Source data:
- - -

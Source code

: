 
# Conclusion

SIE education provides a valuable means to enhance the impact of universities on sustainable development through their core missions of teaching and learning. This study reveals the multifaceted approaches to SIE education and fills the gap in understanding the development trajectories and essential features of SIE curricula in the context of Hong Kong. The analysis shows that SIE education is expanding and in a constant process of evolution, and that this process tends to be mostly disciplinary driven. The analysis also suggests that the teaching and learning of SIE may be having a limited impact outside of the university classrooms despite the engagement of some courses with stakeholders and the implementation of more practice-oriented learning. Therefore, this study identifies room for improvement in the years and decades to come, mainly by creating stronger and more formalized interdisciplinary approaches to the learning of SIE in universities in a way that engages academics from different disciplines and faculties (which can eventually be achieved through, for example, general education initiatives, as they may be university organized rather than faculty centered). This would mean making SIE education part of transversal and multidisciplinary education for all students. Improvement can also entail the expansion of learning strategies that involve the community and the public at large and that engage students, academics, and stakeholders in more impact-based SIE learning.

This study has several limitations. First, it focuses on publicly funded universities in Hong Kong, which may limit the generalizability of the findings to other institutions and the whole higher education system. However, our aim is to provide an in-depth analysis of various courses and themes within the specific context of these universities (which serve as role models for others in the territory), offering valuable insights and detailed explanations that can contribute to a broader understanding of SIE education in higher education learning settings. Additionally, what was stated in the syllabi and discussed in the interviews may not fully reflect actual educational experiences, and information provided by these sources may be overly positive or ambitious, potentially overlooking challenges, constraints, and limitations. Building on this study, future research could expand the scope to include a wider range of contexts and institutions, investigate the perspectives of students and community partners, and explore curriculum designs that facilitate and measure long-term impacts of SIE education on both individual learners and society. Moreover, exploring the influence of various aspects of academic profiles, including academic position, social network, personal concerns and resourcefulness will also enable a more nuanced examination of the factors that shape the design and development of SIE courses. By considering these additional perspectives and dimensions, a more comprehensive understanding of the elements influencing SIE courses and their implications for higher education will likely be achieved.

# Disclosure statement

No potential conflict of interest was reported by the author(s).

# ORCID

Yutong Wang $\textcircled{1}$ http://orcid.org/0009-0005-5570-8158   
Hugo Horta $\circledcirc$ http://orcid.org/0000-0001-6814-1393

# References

- - -

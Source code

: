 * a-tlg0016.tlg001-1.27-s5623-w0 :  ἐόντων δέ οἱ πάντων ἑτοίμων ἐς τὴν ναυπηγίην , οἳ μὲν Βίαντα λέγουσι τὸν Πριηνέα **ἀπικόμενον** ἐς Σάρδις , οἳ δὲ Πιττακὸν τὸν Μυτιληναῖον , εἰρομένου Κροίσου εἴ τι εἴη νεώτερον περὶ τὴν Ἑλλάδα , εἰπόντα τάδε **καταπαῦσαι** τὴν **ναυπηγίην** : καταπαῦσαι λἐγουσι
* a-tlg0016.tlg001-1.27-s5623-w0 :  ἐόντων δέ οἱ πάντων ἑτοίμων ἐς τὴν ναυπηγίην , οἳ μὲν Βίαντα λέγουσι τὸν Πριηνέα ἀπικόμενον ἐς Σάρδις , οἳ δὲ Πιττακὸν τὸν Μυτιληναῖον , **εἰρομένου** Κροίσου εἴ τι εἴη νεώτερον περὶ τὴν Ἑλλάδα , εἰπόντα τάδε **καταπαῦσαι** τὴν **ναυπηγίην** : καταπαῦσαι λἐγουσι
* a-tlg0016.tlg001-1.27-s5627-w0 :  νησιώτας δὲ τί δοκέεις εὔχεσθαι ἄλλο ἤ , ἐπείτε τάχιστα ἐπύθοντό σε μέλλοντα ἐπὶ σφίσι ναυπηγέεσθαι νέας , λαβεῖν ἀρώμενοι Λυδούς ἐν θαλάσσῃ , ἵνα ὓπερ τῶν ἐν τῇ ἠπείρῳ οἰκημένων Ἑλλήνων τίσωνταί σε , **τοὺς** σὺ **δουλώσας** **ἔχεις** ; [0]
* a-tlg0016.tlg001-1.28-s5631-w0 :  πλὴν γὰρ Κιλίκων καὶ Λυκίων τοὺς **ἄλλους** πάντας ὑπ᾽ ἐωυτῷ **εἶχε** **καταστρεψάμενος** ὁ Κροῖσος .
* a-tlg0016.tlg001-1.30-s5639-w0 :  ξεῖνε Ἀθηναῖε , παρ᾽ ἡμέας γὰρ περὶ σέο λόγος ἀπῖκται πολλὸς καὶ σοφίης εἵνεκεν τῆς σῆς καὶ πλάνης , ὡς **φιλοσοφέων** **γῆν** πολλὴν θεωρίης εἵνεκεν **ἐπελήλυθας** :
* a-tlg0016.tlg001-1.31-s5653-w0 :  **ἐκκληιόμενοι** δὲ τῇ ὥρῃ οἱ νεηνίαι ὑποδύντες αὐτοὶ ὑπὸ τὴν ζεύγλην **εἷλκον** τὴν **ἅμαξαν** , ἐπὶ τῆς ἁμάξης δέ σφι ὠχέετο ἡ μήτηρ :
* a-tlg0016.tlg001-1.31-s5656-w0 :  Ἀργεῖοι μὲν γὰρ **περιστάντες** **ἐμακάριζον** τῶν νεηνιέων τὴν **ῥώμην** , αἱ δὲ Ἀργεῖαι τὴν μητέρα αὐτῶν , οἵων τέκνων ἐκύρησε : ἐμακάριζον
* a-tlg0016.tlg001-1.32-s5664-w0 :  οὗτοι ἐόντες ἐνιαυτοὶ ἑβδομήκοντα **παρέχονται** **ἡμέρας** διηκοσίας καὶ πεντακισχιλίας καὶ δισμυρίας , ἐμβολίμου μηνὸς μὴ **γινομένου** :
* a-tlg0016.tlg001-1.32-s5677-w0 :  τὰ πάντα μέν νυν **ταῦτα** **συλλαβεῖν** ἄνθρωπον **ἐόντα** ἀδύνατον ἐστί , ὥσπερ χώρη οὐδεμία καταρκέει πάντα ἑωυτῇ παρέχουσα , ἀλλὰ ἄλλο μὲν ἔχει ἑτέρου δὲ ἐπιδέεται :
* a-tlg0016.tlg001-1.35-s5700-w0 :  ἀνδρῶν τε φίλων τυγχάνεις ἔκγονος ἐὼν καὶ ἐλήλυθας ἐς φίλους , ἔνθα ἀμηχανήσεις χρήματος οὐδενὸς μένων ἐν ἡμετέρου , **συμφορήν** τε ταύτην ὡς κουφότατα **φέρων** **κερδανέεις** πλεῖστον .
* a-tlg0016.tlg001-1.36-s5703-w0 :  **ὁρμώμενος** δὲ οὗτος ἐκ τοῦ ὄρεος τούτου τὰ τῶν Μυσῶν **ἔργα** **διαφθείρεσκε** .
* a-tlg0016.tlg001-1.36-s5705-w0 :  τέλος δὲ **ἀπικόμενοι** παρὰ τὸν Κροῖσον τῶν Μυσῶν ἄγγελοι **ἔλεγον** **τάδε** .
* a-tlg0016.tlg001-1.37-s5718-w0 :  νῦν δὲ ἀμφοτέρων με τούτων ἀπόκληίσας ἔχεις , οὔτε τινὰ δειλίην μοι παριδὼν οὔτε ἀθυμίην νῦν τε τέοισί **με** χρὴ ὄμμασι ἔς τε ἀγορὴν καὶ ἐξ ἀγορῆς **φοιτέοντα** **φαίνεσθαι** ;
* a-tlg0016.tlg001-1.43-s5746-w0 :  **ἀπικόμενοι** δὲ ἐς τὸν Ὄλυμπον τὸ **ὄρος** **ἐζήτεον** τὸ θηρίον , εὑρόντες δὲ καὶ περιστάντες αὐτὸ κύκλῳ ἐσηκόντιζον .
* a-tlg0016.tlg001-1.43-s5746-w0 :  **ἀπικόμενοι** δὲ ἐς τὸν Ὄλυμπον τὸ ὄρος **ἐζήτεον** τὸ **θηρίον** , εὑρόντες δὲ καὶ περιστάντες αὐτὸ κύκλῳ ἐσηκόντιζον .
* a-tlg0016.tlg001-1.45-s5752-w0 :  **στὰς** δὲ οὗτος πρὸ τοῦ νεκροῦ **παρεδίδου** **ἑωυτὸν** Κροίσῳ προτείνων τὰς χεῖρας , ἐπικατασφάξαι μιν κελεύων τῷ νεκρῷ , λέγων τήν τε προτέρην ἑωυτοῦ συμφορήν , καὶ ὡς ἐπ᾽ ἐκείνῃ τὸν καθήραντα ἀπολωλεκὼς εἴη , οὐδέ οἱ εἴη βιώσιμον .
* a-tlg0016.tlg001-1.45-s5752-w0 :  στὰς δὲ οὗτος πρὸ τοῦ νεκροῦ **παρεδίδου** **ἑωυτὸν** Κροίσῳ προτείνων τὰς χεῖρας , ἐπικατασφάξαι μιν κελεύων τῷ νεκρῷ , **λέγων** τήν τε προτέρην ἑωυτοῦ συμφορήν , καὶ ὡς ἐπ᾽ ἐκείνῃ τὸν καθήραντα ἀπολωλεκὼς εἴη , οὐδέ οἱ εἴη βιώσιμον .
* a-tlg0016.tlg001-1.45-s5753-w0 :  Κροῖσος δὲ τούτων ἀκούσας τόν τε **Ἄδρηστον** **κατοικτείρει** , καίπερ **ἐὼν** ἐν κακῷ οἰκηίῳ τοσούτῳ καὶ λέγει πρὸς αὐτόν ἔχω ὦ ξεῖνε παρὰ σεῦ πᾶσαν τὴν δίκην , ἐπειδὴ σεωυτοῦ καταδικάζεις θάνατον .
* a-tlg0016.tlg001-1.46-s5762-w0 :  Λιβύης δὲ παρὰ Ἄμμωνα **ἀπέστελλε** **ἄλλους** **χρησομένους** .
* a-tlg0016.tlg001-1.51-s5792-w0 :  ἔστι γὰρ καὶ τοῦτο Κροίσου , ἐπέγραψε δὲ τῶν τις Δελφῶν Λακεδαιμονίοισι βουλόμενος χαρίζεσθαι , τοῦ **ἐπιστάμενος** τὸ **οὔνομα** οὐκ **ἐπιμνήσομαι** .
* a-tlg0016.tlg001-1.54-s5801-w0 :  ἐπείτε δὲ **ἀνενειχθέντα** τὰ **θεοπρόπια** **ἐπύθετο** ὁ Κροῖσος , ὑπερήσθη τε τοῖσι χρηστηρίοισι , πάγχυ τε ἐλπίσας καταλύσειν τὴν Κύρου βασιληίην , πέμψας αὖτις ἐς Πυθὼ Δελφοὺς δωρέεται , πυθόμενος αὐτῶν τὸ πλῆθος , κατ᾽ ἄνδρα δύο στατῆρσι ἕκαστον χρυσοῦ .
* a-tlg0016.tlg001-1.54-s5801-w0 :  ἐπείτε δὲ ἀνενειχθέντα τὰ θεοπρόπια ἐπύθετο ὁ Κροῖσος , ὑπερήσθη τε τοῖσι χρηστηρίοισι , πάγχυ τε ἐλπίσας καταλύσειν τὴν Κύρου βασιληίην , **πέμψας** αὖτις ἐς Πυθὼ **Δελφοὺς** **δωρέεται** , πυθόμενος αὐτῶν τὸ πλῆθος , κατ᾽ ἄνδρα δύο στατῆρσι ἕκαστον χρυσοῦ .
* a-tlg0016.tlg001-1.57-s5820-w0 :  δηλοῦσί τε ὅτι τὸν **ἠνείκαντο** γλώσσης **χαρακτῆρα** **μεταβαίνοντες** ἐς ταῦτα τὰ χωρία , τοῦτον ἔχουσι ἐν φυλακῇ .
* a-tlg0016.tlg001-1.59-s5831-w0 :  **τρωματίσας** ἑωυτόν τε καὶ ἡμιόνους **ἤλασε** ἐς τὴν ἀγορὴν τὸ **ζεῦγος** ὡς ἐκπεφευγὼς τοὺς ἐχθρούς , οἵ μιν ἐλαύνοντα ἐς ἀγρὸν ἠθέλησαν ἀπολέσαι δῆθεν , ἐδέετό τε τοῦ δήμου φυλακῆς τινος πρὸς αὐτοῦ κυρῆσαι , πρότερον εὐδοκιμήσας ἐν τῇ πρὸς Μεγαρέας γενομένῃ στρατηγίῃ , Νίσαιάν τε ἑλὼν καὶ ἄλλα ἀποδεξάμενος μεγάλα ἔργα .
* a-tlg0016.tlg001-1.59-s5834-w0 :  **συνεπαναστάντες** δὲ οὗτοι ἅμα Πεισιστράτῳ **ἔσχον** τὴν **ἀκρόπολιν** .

- - -

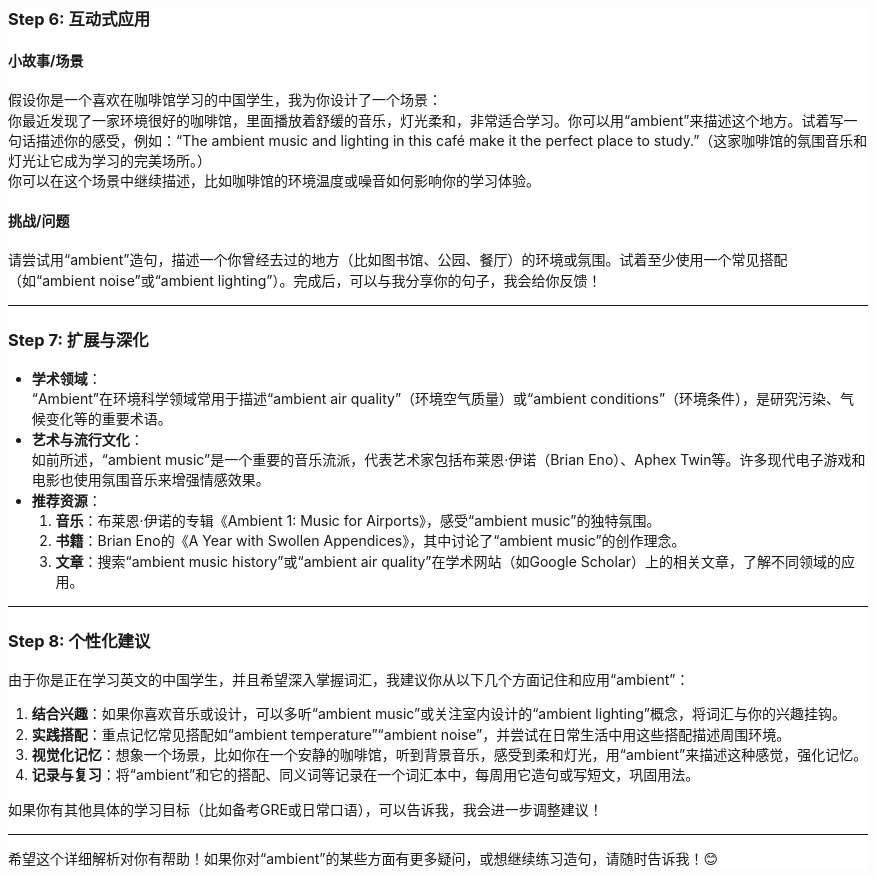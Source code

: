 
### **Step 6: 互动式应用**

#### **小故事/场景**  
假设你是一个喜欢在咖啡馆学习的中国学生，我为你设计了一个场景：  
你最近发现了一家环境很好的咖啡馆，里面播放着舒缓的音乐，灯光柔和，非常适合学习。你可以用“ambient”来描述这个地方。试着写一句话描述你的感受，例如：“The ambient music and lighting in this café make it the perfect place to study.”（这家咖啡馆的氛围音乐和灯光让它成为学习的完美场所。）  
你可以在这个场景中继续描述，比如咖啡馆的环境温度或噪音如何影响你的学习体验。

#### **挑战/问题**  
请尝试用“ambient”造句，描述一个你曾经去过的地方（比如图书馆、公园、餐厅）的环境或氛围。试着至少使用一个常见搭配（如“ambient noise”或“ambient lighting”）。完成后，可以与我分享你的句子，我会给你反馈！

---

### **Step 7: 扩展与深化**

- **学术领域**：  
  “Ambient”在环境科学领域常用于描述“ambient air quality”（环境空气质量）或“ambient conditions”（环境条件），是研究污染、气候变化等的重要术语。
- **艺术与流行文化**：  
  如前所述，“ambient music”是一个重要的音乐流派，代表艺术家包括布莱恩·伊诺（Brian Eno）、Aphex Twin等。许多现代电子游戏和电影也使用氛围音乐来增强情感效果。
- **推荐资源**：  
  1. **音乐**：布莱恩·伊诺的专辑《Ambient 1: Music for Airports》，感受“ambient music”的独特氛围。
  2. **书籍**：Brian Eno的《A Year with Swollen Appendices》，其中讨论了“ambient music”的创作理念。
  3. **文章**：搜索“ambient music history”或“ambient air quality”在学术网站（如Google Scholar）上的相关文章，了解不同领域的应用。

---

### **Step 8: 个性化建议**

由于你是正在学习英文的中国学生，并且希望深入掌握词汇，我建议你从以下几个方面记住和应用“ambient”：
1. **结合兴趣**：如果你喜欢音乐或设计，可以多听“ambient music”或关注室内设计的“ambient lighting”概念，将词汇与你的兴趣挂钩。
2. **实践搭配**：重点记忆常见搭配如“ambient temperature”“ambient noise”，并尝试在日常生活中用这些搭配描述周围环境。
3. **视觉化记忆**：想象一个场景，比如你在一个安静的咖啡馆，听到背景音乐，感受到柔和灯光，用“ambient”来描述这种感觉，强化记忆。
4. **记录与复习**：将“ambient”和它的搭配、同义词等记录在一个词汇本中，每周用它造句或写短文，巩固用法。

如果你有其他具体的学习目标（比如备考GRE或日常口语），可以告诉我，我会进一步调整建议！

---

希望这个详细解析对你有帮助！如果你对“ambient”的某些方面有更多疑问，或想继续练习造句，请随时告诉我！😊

- - -

*EXERCISE OBJECTIVE*. Scan the data above for the word "ἄλλους". Copy every line in which it is found.

*PROBLEM SOLUTION*.
* a-tlg0016.tlg001-1.28-s5631-w0 :  πλὴν γὰρ Κιλίκων καὶ Λυκίων τοὺς **ἄλλους** πάντας ὑπ᾽ ἐωυτῷ **εἶχε** **καταστρεψάμενος** ὁ Κροῖσος .
* a-tlg0016.tlg001-1.46-s5762-w0 :  Λιβύης δὲ παρὰ Ἄμμωνα **ἀπέστελλε** **ἄλλους** **χρησομένους** .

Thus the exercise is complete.